Software development usually requires testers to evaluate the quality of a software product in many ways, including any content such as images incorporated in a software build or generated by execution of a software build. Traditional testing of such images may involve verifying that every pixel of a test candidate image is identical to the corresponding pixel of a master image. A typical validation algorithm may directly compare each pixel of a test candidate image to a corresponding pixel in the master image and then decide to pass or fail the test candidate image based upon the number of direct pixel comparison failures. The problem with this approach is that the comparison may fail from numerous slight differences that may not be visible by human perception.
Another problem with this approach is that it does not account for noise that may be introduced into an image such as by disk drive controllers in accessing the image from persistent storage or by rendering drivers in rendering an image retrieved from storage.
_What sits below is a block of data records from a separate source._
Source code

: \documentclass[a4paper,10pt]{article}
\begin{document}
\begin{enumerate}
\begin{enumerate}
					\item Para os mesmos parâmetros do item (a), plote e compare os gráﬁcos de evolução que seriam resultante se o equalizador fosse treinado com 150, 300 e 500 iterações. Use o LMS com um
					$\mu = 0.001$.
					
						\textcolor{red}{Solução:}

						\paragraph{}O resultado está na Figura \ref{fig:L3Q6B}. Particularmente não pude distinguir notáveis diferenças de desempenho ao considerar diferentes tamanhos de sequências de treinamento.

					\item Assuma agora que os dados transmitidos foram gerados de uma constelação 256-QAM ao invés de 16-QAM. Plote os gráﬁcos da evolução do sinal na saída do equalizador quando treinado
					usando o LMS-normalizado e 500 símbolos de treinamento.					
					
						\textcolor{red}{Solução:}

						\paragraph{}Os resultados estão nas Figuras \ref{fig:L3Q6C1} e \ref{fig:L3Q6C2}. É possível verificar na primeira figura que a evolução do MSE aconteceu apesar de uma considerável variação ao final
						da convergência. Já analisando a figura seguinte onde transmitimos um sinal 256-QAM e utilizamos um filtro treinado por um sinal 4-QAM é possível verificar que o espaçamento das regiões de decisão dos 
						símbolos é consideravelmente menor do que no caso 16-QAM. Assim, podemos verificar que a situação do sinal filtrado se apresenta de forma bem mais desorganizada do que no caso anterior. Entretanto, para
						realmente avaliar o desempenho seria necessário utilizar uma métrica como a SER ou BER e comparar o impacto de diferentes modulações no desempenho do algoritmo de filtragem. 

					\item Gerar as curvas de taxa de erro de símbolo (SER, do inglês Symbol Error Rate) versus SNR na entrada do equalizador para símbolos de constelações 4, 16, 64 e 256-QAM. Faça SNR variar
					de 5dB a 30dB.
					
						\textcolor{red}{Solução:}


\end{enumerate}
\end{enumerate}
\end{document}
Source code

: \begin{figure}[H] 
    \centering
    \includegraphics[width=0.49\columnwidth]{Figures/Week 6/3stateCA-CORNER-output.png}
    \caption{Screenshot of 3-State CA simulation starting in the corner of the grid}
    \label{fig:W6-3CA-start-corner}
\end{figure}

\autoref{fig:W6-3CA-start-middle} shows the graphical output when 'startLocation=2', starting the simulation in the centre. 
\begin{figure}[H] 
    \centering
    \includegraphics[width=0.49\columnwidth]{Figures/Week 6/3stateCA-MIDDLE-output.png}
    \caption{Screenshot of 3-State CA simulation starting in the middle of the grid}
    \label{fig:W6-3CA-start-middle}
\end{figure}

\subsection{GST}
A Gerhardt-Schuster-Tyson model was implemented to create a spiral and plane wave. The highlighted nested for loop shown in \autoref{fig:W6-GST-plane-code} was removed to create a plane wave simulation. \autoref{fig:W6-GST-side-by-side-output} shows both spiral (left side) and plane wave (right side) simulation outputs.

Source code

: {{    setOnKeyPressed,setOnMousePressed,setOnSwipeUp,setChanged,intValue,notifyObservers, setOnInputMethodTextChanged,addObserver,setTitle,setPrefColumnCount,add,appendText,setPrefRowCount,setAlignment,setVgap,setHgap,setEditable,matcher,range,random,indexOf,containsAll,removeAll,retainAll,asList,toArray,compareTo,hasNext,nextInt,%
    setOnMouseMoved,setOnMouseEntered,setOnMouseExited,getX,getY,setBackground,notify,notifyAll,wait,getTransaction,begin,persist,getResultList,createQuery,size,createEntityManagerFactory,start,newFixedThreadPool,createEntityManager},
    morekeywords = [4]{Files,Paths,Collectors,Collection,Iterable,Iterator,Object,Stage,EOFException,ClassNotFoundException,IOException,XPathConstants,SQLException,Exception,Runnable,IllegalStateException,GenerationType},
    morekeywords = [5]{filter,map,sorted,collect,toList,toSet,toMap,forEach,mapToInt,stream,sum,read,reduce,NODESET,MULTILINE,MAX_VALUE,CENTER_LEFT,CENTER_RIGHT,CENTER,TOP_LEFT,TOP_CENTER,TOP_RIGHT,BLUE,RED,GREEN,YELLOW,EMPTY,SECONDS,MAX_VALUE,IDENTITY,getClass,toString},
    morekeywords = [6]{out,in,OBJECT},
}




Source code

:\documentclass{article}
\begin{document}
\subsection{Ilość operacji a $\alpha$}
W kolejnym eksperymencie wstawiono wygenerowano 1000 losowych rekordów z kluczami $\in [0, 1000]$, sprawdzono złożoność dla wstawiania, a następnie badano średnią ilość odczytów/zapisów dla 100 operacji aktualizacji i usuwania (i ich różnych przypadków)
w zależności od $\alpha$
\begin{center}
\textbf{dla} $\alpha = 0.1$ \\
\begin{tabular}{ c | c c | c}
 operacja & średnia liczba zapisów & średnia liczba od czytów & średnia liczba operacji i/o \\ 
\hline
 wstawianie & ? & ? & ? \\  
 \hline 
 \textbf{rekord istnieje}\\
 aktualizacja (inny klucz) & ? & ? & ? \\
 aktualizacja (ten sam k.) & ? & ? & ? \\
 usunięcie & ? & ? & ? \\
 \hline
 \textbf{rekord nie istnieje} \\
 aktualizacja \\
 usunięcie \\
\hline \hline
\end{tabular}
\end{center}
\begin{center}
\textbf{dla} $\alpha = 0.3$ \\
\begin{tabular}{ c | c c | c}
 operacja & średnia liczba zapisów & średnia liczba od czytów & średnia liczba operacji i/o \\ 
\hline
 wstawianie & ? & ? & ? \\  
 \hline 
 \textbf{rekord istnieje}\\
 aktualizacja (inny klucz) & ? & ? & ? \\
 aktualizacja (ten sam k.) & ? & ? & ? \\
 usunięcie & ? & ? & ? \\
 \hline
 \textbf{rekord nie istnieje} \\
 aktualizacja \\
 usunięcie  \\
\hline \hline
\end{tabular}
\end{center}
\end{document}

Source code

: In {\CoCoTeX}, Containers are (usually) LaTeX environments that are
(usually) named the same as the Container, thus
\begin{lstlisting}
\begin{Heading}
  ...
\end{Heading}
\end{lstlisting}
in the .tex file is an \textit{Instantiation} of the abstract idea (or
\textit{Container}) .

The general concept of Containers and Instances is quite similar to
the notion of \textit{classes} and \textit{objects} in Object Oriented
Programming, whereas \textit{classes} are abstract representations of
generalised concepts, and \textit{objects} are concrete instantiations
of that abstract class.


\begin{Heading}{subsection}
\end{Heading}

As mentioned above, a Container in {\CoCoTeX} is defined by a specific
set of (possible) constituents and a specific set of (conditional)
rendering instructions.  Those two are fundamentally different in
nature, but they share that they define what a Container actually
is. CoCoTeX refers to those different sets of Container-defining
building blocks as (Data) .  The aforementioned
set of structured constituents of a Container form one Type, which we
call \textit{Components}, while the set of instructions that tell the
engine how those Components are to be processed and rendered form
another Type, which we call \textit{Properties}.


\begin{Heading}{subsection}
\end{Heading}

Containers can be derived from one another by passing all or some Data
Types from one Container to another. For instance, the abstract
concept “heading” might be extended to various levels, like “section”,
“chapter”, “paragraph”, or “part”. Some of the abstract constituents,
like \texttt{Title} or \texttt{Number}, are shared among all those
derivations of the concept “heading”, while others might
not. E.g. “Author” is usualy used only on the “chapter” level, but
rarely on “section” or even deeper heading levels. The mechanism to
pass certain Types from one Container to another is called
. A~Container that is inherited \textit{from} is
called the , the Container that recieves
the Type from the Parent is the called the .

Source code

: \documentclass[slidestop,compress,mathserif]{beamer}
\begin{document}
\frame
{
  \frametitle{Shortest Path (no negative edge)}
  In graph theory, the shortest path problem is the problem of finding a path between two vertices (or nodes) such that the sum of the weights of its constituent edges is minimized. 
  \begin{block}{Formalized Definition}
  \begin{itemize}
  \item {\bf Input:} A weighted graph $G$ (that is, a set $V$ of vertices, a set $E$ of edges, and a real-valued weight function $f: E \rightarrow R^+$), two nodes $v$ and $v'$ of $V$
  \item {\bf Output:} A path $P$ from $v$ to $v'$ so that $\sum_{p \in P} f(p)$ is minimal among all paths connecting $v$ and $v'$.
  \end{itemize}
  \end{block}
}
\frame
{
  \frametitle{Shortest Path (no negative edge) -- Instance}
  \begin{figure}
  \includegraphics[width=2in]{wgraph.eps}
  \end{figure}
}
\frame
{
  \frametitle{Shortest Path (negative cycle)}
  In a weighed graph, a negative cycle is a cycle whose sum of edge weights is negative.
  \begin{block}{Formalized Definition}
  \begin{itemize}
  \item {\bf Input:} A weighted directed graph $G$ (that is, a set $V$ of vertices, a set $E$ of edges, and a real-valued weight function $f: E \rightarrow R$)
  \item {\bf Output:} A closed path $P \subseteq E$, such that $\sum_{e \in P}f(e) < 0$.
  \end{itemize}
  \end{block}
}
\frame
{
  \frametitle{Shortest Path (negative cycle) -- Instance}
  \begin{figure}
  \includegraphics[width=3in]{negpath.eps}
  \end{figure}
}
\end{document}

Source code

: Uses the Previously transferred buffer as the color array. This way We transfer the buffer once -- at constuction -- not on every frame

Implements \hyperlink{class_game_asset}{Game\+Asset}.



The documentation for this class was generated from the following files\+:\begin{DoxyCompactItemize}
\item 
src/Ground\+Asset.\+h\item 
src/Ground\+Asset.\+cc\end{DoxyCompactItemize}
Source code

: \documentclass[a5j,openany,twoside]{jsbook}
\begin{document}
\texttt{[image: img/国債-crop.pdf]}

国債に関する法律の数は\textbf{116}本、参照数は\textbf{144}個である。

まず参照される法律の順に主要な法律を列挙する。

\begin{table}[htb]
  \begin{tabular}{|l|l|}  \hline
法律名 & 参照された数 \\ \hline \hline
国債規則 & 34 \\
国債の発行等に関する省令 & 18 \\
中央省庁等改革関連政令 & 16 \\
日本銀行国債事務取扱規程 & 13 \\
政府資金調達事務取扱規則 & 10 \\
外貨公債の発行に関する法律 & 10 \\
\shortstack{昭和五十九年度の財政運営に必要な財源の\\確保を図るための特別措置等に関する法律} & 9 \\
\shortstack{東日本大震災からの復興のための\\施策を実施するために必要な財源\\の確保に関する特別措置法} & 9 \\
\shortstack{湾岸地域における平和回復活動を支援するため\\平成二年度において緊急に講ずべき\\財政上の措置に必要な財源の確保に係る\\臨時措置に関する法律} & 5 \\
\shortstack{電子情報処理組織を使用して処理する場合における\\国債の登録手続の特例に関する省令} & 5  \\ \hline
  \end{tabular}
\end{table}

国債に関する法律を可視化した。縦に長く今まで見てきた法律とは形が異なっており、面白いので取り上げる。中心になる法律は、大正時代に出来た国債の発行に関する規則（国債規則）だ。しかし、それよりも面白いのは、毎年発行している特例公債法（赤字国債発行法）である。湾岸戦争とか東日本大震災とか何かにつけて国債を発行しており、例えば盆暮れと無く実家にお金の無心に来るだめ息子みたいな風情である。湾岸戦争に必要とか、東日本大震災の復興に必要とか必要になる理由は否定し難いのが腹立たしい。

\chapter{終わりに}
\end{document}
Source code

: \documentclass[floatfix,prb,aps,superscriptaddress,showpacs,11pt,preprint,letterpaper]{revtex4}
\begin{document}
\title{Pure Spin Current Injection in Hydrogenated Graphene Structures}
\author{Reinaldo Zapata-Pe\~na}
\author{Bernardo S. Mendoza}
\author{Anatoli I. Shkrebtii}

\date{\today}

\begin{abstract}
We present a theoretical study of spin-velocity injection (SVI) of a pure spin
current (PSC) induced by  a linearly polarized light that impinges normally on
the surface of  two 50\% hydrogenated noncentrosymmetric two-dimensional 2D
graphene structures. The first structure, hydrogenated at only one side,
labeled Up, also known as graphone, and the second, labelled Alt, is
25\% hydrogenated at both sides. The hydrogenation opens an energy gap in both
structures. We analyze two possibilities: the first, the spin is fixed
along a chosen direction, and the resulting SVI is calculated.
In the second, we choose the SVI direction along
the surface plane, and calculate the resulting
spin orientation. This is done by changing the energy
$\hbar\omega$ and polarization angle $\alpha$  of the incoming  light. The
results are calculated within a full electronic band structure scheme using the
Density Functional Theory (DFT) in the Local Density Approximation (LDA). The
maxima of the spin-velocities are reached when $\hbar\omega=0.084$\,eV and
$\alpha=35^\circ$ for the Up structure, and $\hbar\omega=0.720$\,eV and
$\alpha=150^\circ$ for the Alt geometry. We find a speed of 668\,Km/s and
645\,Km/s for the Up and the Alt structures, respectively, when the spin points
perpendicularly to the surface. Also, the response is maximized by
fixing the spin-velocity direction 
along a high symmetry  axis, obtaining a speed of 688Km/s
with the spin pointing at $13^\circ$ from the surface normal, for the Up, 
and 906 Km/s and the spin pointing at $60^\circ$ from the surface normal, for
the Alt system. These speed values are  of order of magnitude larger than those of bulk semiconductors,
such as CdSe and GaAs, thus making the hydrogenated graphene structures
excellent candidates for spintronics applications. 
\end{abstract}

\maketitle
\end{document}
Based on the specifics of the system, some other common sources of noise may include rounding errors due to the high precision of the computations, differences in bit representation of the image format, visually detectable artifacts such as salt and pepper noise from spurious pixels, information missing from the image or extraneous information added to the image, and so forth. In any of these cases, a direct pixel comparison approach may often fail where noise has been introduced in the image.
Additionally, differences in the implementations of graphics hardware and software drivers, including renderers, may create differences in two rendered images. For example, rounded corners in an image may be rendered as square corners. As another example, firmware in an implementation may render red as a shade of red or reddish. Again, a direct pixel comparison approach may often fail from the accumulation of defects arising from differences that may be generated by various implementations of graphics hardware and software.
What is needed is a more flexible and adjustable system for comparing images. Such a system should be able to compensate for noise introduced into an image as well as allow for adjustable control of the resolution of an image.